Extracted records
····················
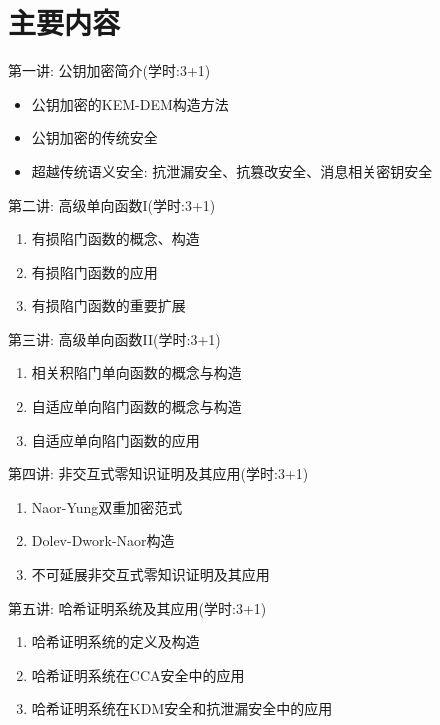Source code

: \documentclass[a4paper,12pt]{ctexart}
\begin{document}
\section*{主要内容}
\begin{trivlist}
\item 第一讲: 公钥加密简介(学时:3+1) ~\cite{NS-CRYPTO-2009,DFMV-ASIACRYPT-2013,Wee-PKC-2016}
\begin{itemize}
    \item 公钥加密的KEM-DEM构造方法 
    \item 公钥加密的传统安全
    \item 超越传统语义安全: 抗泄漏安全、抗篡改安全、消息相关密钥安全
\end{itemize}


\item 第二讲: 高级单向函数I(学时:3+1) ~\cite{PW-STOC-2008,Chen-CT-RSA-2018}
\begin{enumerate}
    \item 有损陷门函数的概念、构造
    \item 有损陷门函数的应用
    \item 有损陷门函数的重要扩展
\end{enumerate}

\item 第三讲: 高级单向函数II(学时:3+1) ~\cite{RS-TCC-2009,KMO-EUROCRYPT-2010}
\begin{enumerate}
    \item 相关积陷门单向函数的概念与构造
    \item 自适应单向陷门函数的概念与构造
    \item 自适应单向陷门函数的应用
\end{enumerate}

\item 第四讲: 非交互式零知识证明及其应用(学时:3+1) ~\cite{NY-STOC-1990,DDN-STOC-1991,Sahai-FOCS-1999}
\begin{enumerate}
    \item Naor-Yung双重加密范式
    \item Dolev-Dwork-Naor构造
    \item 不可延展非交互式零知识证明及其应用
\end{enumerate}

\item 第五讲: 哈希证明系统及其应用(学时:3+1) ~\cite{CS-EUROCRYPT-2002,QL-ASIACRYPT-2013,Wee-PKC-2016}
\begin{enumerate}
    \item 哈希证明系统的定义及构造
    \item 哈希证明系统在CCA安全中的应用
    \item 哈希证明系统在KDM安全和抗泄漏安全中的应用
\end{enumerate}


\end{trivlist}
\end{document}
····················
Nothing but a number, please, for how many lines of the data hold "EUROCRYPT".

* [ANSWER TO THIS TASK]:
2